>>

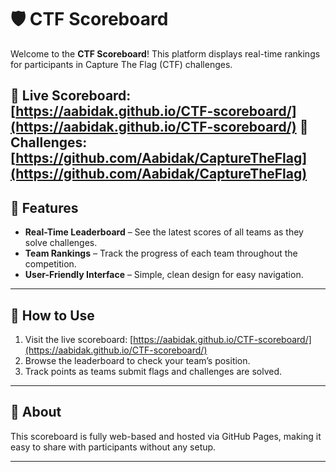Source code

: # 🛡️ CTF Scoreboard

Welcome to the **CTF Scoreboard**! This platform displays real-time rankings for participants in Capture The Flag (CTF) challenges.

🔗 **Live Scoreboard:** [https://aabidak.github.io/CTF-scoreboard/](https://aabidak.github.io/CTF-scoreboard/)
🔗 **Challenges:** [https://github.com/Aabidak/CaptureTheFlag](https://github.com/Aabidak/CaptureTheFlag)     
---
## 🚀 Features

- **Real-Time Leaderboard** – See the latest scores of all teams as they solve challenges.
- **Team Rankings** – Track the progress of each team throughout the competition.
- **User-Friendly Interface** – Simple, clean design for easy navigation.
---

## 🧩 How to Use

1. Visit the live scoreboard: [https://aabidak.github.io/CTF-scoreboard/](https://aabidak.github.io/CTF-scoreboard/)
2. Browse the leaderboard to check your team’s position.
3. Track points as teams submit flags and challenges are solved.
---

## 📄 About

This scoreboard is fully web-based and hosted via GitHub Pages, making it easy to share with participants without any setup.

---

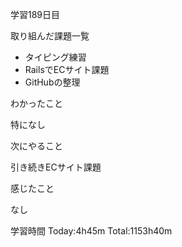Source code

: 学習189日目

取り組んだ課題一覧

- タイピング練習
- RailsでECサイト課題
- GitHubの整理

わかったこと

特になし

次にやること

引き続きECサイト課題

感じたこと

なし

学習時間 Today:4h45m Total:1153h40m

<<

Return every line above word for word, minus images.

Source code

: # 🛡️ CTF Scoreboard

Welcome to the **CTF Scoreboard**! This platform displays real-time rankings for participants in Capture The Flag (CTF) challenges.

🔗 **Live Scoreboard:** [https://aabidak.github.io/CTF-scoreboard/](https://aabidak.github.io/CTF-scoreboard/)
🔗 **Challenges:** [https://github.com/Aabidak/CaptureTheFlag](https://github.com/Aabidak/CaptureTheFlag)     
---
## 🚀 Features

- **Real-Time Leaderboard** – See the latest scores of all teams as they solve challenges.
- **Team Rankings** – Track the progress of each team throughout the competition.
- **User-Friendly Interface** – Simple, clean design for easy navigation.
---

## 🧩 How to Use

1. Visit the live scoreboard: [https://aabidak.github.io/CTF-scoreboard/](https://aabidak.github.io/CTF-scoreboard/)
2. Browse the leaderboard to check your team’s position.
3. Track points as teams submit flags and challenges are solved.
---

## 📄 About

This scoreboard is fully web-based and hosted via GitHub Pages, making it easy to share with participants without any setup.

---

Source code

: 学習189日目

取り組んだ課題一覧

- タイピング練習
- RailsでECサイト課題
- GitHubの整理

わかったこと

特になし

次にやること

引き続きECサイト課題

感じたこと

なし

学習時間 Today:4h45m Total:1153h40m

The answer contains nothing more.